Turkish airspace closed to planes carrying troops from Russia to Syria
Turkish airspace has been closed to military and civilian planes carrying troops from Russia to Syria after talks with Moscow, Turkey's state broadcaster TRT Haber cited Foreign Minister Mevlut Cavusoglu as saying.
Speaking to reporters during his flight to Uruguay on Saturday, Cavusoglu said that Turkey had been giving Russia permission to use its airspace in "three-month intervals", but that the last one expired in April.
"Henceforth the flights have stopped," Cavusoglu told reporters, adding that he conveyed the decision to his Russian counterpart Sergei Lavrov, who then relayed it to President Vladimir Putin.
There was no immediate response to Turkey's announcement from Russia, which together with Iran has been a crucial supporter of Syrian President Bashar al-Assad during the war-torn country's civil war.
Turkey has backed Syrian rebels during the conflict.
During his remarks, Cavusoglu noted that the ban would stay in place for three months and that the process is being conducted through dialogue on both the Montreux Convention and other matters.
Nato member Turkey shares a maritime border with Ukraine and Russia in the Black Sea and has been acting as a mediator between the two since Moscow's 24 February invasion. It has supported Kyiv, but also opposed sanctions on Moscow, including measures against Russian billionaires.
During his comments on Saturday, Cavusoglu said that a "comprehensive text" is in the works as negotiations between the two sides continue.
Cavusoglu said if progress is made in negotiations, President Putin and Ukrainian President Volodymyr Zelensky had agreed that a meeting could be held in Turkey.

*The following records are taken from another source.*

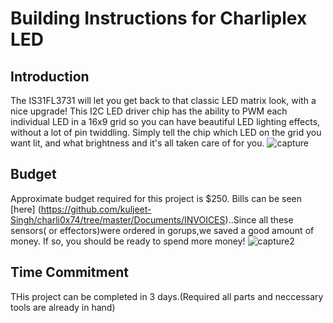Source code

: # Building Instructions for Charliplex LED
## Introduction
The IS31FL3731 will let you get back to that classic LED matrix look, with a nice upgrade! This I2C LED driver chip has
the ability to PWM each individual LED in a 16x9 grid so you can have beautiful LED lighting effects, without a lot of
pin twiddling. Simply tell the chip which LED on the grid you want lit, and what brightness and it's all taken care of for
you.
![capture](https://user-images.githubusercontent.com/43182173/49830998-c21a6e80-fd60-11e8-964e-589c806853c4.PNG)

## Budget
Approximate budget required for this project is $250. Bills can be seen [here] (https://github.com/kuljeet-Singh/charli0x74/tree/master/Documents/INVOICES)..Since all these sensors( or effectors)were ordered in gorups,we saved a good amount of money. If so, you should be ready to spend more money!
![capture2](https://user-images.githubusercontent.com/43182173/49831390-c85d1a80-fd61-11e8-996f-b08adfee345e.PNG)

## Time Commitment
THis project can be completed in 3 days.(Required all parts and neccessary tools are already in hand)




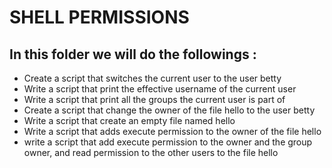 # SHELL PERMISSIONS

## In this folder we will do the followings :

- Create a script that switches the current user to the user betty
- Write a script that print the effective username of the current user
- Write a script that print all the groups the current user is part of
- Create a script that change the owner of the file hello to the user betty
- Write a script that create an empty file named hello
- Write a script that adds execute permission to the owner of the file hello
- write a script that add execute permission to the owner and the group owner, and read permission to the other users to the file hello
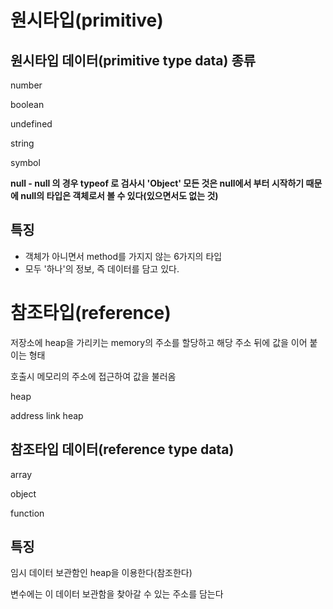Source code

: # 원시타입(primitive)

## 원시타입 데이터(primitive type data) 종류

number

boolean

undefined

string

symbol

**null - null 의 경우 typeof 로 검사시 'Object' 모든 것은 null에서 부터 시작하기 때문에 null의 타입은 객체로서 볼 수 있다(있으면서도 없는 것)**

## 특징

- 객체가 아니면서 method를 가지지 않는 6가지의 타입
- 모두 '하나'의 정보, 즉 데이터를 담고 있다.

# 참조타입(reference)

저장소에 heap을 가리키는  memory의 주소를 할당하고 해당 주소 뒤에 값을 이어 붙이는 형태

호출시 메모리의 주소에 접근하여 값을 불러옴

heap

address link heap

## 참조타입 데이터(reference type data)

array

object

function

## 특징

임시 데이터 보관함인 heap을 이용한다(참조한다)

변수에는 이 데이터 보관함을 찾아갈 수 있는 주소를 담는다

"We also see there is a draft joint declaration in this process. The focus is on impartiality, security, and guarantees," he said, adding that Putin and Zelensky would need to reach the final decision.
Regarding the Russian oligarchs coming to Turkey, Cavusoglu reiterated that Turkey is not participating in sanctions. "If a company wants to do business, they must comply by our and international law," he said.
Ankara relies heavily on Russian energy imports and tourists and has emerged as a safe haven for Russians fleeing sanctions, many of whom have invested in Turkish property.